Tony DelGallo, a 30-year-old who attended Theology on Tap in Evanston, visited Sheil Catholic Center “to see people in Evanston I haven’t seen a lot of lately. This is also a good forum to talk about contemporary and traditional issues with a young community of believers, issues that are not discussed in most parishes,” he said. “In most church situations you hear people say, ‘This is the way it is.’ Here, it’s more of an open forum.”

Everyone here is my age

For those who may hesitate to come to a church in the first place, “It helps knowing everyone here is around my age,” said Corrine Scaglione, a 35-year-old kindergarten teacher from Milwaukee.

Theology on Tap topics include everything from “Temptation Island: Making Moral Decisions in the Game Called Life” to “Finding Your Place in the Church Today” to “What Do We Believe As Catholics?” Though the recent news of clergy sex abuse scandals does not garner its own topic, it is still on the minds of these young adults. The reactions and opinions to the sex abuse scandals and the bishops’ meetings in Dallas range as widely as do the individuals themselves.

“I followed the meetings in Dallas the same way I follow political conventions,” said Jake Greenwell-Grillot, 24, of Chicago. “Nothing is going to change. The survivors groups weren’t welcome, and the lay advisory boards don’t look too promising. The main problem is an abuse of power. I am having a harder time wanting to participate in church functions.”

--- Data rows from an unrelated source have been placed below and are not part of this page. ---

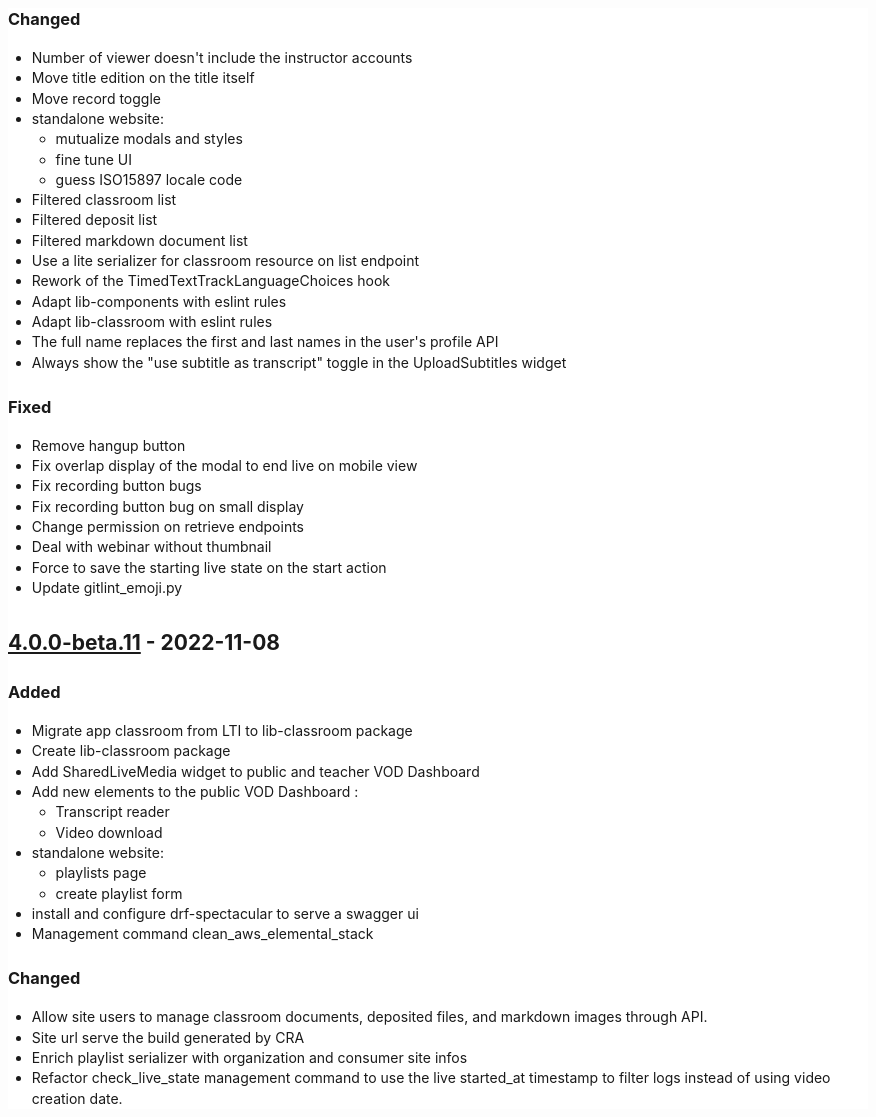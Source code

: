 ### Changed

- Number of viewer doesn't include the instructor accounts
- Move title edition on the title itself
- Move record toggle
- standalone website:
  - mutualize modals and styles
  - fine tune UI
  - guess ISO15897 locale code
- Filtered classroom list
- Filtered deposit list
- Filtered markdown document list
- Use a lite serializer for classroom resource on list endpoint
- Rework of the TimedTextTrackLanguageChoices hook
- Adapt lib-components with eslint rules
- Adapt lib-classroom with eslint rules
- The full name replaces the first and last names in the
  user's profile API
- Always show the "use subtitle as transcript" toggle in the
  UploadSubtitles widget

### Fixed

- Remove hangup button
- Fix overlap display of the modal to end live on mobile view
- Fix recording button bugs
- Fix recording button bug on small display
- Change permission on retrieve endpoints
- Deal with webinar without thumbnail
- Force to save the starting live state on the start action
- Update gitlint_emoji.py

## [4.0.0-beta.11] - 2022-11-08

### Added

- Migrate app classroom from LTI to lib-classroom package
- Create lib-classroom package
- Add SharedLiveMedia widget to public and teacher VOD Dashboard
- Add new elements to the public VOD Dashboard :
  - Transcript reader
  - Video download
- standalone website:
  - playlists page
  - create playlist form
- install and configure drf-spectacular to serve a swagger ui
- Management command clean_aws_elemental_stack

### Changed

- Allow site users to manage classroom documents, deposited files,
  and markdown images through API.
- Site url serve the build generated by CRA
- Enrich playlist serializer with organization and consumer site infos
- Refactor check_live_state management command to use the live started_at
  timestamp to filter logs instead of using video creation date.


[unreleased]: https://github.com/openfun/marsha/compare/v4.4.0...master
[4.4.0]: https://github.com/openfun/marsha/compare/v4.3.1...v4.4.0
[4.3.1]: https://github.com/openfun/marsha/compare/v4.3.0...v4.3.1
[4.3.0]: https://github.com/openfun/marsha/compare/v4.2.1...v4.3.0
[4.2.1]: https://github.com/openfun/marsha/compare/v4.2.0...v4.2.1
[4.2.0]: https://github.com/openfun/marsha/compare/v4.1.0...v4.2.0
[4.1.0]: https://github.com/openfun/marsha/compare/v4.0.0...v4.1.0
[4.0.0]: https://github.com/openfun/marsha/compare/v4.0.0-beta.20...v4.0.0
[4.0.0-beta.20]: https://github.com/openfun/marsha/compare/v4.0.0-beta.19...v4.0.0-beta.20
[4.0.0-beta.19]: https://github.com/openfun/marsha/compare/v4.0.0-beta.18...v4.0.0-beta.19
[4.0.0-beta.18]: https://github.com/openfun/marsha/compare/v4.0.0-beta.17...v4.0.0-beta.18
[4.0.0-beta.17]: https://github.com/openfun/marsha/compare/v4.0.0-beta.16...v4.0.0-beta.17
[4.0.0-beta.16]: https://github.com/openfun/marsha/compare/v4.0.0-beta.15...v4.0.0-beta.16
[4.0.0-beta.15]: https://github.com/openfun/marsha/compare/v4.0.0-beta.14...v4.0.0-beta.15
[4.0.0-beta.14]: https://github.com/openfun/marsha/compare/v4.0.0-beta.13...v4.0.0-beta.14
[4.0.0-beta.13]: https://github.com/openfun/marsha/compare/v4.0.0-beta.12...v4.0.0-beta.13
[4.0.0-beta.12]: https://github.com/openfun/marsha/compare/v4.0.0-beta.11...v4.0.0-beta.12
[4.0.0-beta.11]: https://github.com/openfun/marsha/compare/v4.0.0-beta.10...v4.0.0-beta.11
[4.0.0-beta.10]: https://github.com/openfun/marsha/compare/v4.0.0-beta.9...v4.0.0-beta.10
[4.0.0-beta.9]: https://github.com/openfun/marsha/compare/v4.0.0-beta.8...v4.0.0-beta.9
[4.0.0-beta.8]: https://github.com/openfun/marsha/compare/v4.0.0-beta.7...v4.0.0-beta.8
[4.0.0-beta.7]: https://github.com/openfun/marsha/compare/v4.0.0-beta.6...v4.0.0-beta.7
[4.0.0-beta.6]: https://github.com/openfun/marsha/compare/v4.0.0-beta.5...v4.0.0-beta.6
[4.0.0-beta.5]: https://github.com/openfun/marsha/compare/v4.0.0-beta.4...v4.0.0-beta.5
[4.0.0-beta.4]: https://github.com/openfun/marsha/compare/v4.0.0-beta.3...v4.0.0-beta.4
[4.0.0-beta.3]: https://github.com/openfun/marsha/compare/v4.0.0-beta.2...v4.0.0-beta.3
[4.0.0-beta.2]: https://github.com/openfun/marsha/compare/v4.0.0-beta.1...v4.0.0-beta.2
[4.0.0-beta.1]: https://github.com/openfun/marsha/compare/v3.27.0...v4.0.0-beta.1
[3.27.0]: https://github.com/openfun/marsha/compare/v3.26.0...v3.27.0
[3.26.0]: https://github.com/openfun/marsha/compare/v3.25.0...v3.26.0
[3.25.0]: https://github.com/openfun/marsha/compare/v3.24.1...v3.25.0
[3.24.1]: https://github.com/openfun/marsha/compare/v3.24.0...v3.24.1
[3.24.0]: https://github.com/openfun/marsha/compare/v3.23.0...v3.24.0
[3.23.0]: https://github.com/openfun/marsha/compare/v3.22.0...v3.23.0
[3.22.0]: https://github.com/openfun/marsha/compare/v3.21.0...v3.22.0
[3.21.0]: https://github.com/openfun/marsha/compare/v3.20.1...v3.21.0
[3.20.1]: https://github.com/openfun/marsha/compare/v3.20.0...v3.20.1
[3.20.0]: https://github.com/openfun/marsha/compare/v3.19.0...v3.20.0
[3.19.0]: https://github.com/openfun/marsha/compare/v3.18.0...v3.19.0
[3.18.0]: https://github.com/openfun/marsha/compare/v3.17.1...v3.18.0
[3.17.1]: https://github.com/openfun/marsha/compare/v3.17.0...v3.17.1
[3.17.0]: https://github.com/openfun/marsha/compare/v3.16.1...v3.17.0
[3.16.1]: https://github.com/openfun/marsha/compare/v3.16.0...v3.16.1
[3.16.0]: https://github.com/openfun/marsha/compare/v3.15.0...v3.16.0
[3.15.0]: https://github.com/openfun/marsha/compare/v3.14.0...v3.15.0
[3.14.0]: https://github.com/openfun/marsha/compare/v3.13.1...v3.14.0
[3.13.1]: https://github.com/openfun/marsha/compare/v3.13.0...v3.13.1
[3.13.0]: https://github.com/openfun/marsha/compare/v3.12.1...v3.13.0
[3.12.1]: https://github.com/openfun/marsha/compare/v3.12.0...v3.12.1
[3.12.0]: https://github.com/openfun/marsha/compare/v3.11.0...v3.12.0
[3.11.0]: https://github.com/openfun/marsha/compare/v3.10.2...v3.11.0
[3.10.2]: https://github.com/openfun/marsha/compare/v3.10.1...v3.10.2
[3.10.1]: https://github.com/openfun/marsha/compare/v3.10.0...v3.10.1
[3.10.0]: https://github.com/openfun/marsha/compare/v3.9.1...v3.10.0
[3.9.1]: https://github.com/openfun/marsha/compare/v3.9.0...v3.9.1
[3.9.0]: https://github.com/openfun/marsha/compare/v3.8.1...v3.9.0
[3.8.1]: https://github.com/openfun/marsha/compare/v3.8.0...v3.8.1
[3.8.0]: https://github.com/openfun/marsha/compare/v3.7.1...v3.8.0
[3.7.1]: https://github.com/openfun/marsha/compare/v3.7.0...v3.7.1
[3.7.0]: https://github.com/openfun/marsha/compare/v3.6.0...v3.7.0
[3.6.0]: https://github.com/openfun/marsha/compare/v3.5.1...v3.6.0
[3.5.1]: https://github.com/openfun/marsha/compare/v3.5.0...v3.5.1
[3.5.0]: https://github.com/openfun/marsha/compare/v3.4.0...v3.5.0
[3.4.0]: https://github.com/openfun/marsha/compare/v3.3.0...v3.4.0
[3.3.0]: https://github.com/openfun/marsha/compare/v3.2.1...v3.3.0
[3.2.1]: https://github.com/openfun/marsha/compare/v3.2.0...v3.2.1
[3.2.0]: https://github.com/openfun/marsha/compare/v3.1.7...v3.2.0
[3.1.7]: https://github.com/openfun/marsha/compare/v3.1.6...v3.1.7
[3.1.6]: https://github.com/openfun/marsha/compare/v3.1.5...v3.1.6
[3.1.5]: https://github.com/openfun/marsha/compare/v3.1.4...v3.1.5
[3.1.4]: https://github.com/openfun/marsha/compare/v3.1.3...v3.1.4
[3.1.3]: https://github.com/openfun/marsha/compare/v3.1.2...v3.1.3
[3.1.2]: https://github.com/openfun/marsha/compare/v3.1.1...v3.1.2
[3.1.1]: https://github.com/openfun/marsha/compare/v3.1.0...v3.1.1
[3.1.0]: https://github.com/openfun/marsha/compare/v3.0.0...v3.1.0
[3.0.0]: https://github.com/openfun/marsha/compare/v2.10.2...v3.0.0
[2.10.2]: https://github.com/openfun/marsha/compare/v2.10.1...v2.10.2
[2.10.1]: https://github.com/openfun/marsha/compare/v2.10.0...v2.10.1
[2.10.0]: https://github.com/openfun/marsha/compare/v2.9.0...v2.10.0
[2.9.0]: https://github.com/openfun/marsha/compare/v2.8.4...v2.9.0
[2.8.4]: https://github.com/openfun/marsha/compare/v2.8.3...v2.8.4
[2.8.3]: https://github.com/openfun/marsha/compare/v2.8.2...v2.8.3
[2.8.2]: https://github.com/openfun/marsha/compare/v2.8.1...v2.8.2
[2.8.1]: https://github.com/openfun/marsha/compare/v2.8.0...v2.8.1
[2.8.0]: https://github.com/openfun/marsha/compare/v2.7.1...v2.8.0
[2.7.1]: https://github.com/openfun/marsha/compare/v2.7.0...v2.7.1
[2.7.0]: https://github.com/openfun/marsha/compare/v2.6.0...v2.7.0
[2.6.0]: https://github.com/openfun/marsha/compare/v2.5.0...v2.6.0
[2.5.0]: https://github.com/openfun/marsha/compare/v2.4.0...v2.5.0
[2.4.0]: https://github.com/openfun/marsha/compare/v2.3.1...v2.4.0
[2.3.1]: https://github.com/openfun/marsha/compare/v2.3.0...v2.3.1
[2.3.0]: https://github.com/openfun/marsha/compare/v2.2.1...v2.3.0
[2.2.1]: https://github.com/openfun/marsha/compare/v2.2.0...v2.2.1
[2.2.0]: https://github.com/openfun/marsha/compare/v2.1.0...v2.2.0
[2.1.0]: https://github.com/openfun/marsha/compare/v2.0.1...v2.1.0
[2.0.1]: https://github.com/openfun/marsha/compare/v2.0.0...v2.0.1
[2.0.0]: https://github.com/openfun/marsha/compare/v1.2.1...v2.0.0
[1.2.1]: https://github.com/openfun/marsha/compare/v1.2.0...v1.2.1
[1.2.0]: https://github.com/openfun/marsha/compare/v1.1.2...v1.2.0
[1.1.2]: https://github.com/openfun/marsha/compare/v1.1.1...v1.1.2
[1.1.1]: https://github.com/openfun/marsha/compare/v1.1.0...v1.1.1
[1.1.0]: https://github.com/openfun/marsha/compare/v1.0.0...v1.1.0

Others are more optimistic. “Change is possible,” said James Greenwell, a 22-year-old high school teacher from Chicago. “The scandals have forced us to take a closer look at what is going on. We definitely have some work to do as a spiritual community.”

This is a generation of Catholics who have their work cut out for them. Their thoughtful, loyal presence and their participation at programs like Theology on Tap indicate that they are not only the future of the church, but its present reality as well. They have a lot to learn, and they have much to say. They are hungry for fulfillment, for community, for knowledge, and this is a program that, thus far, has fed them.

As Paul Carrier, a culinary arts instructor in Milwaukee, said, “I wish they had these going all year round.”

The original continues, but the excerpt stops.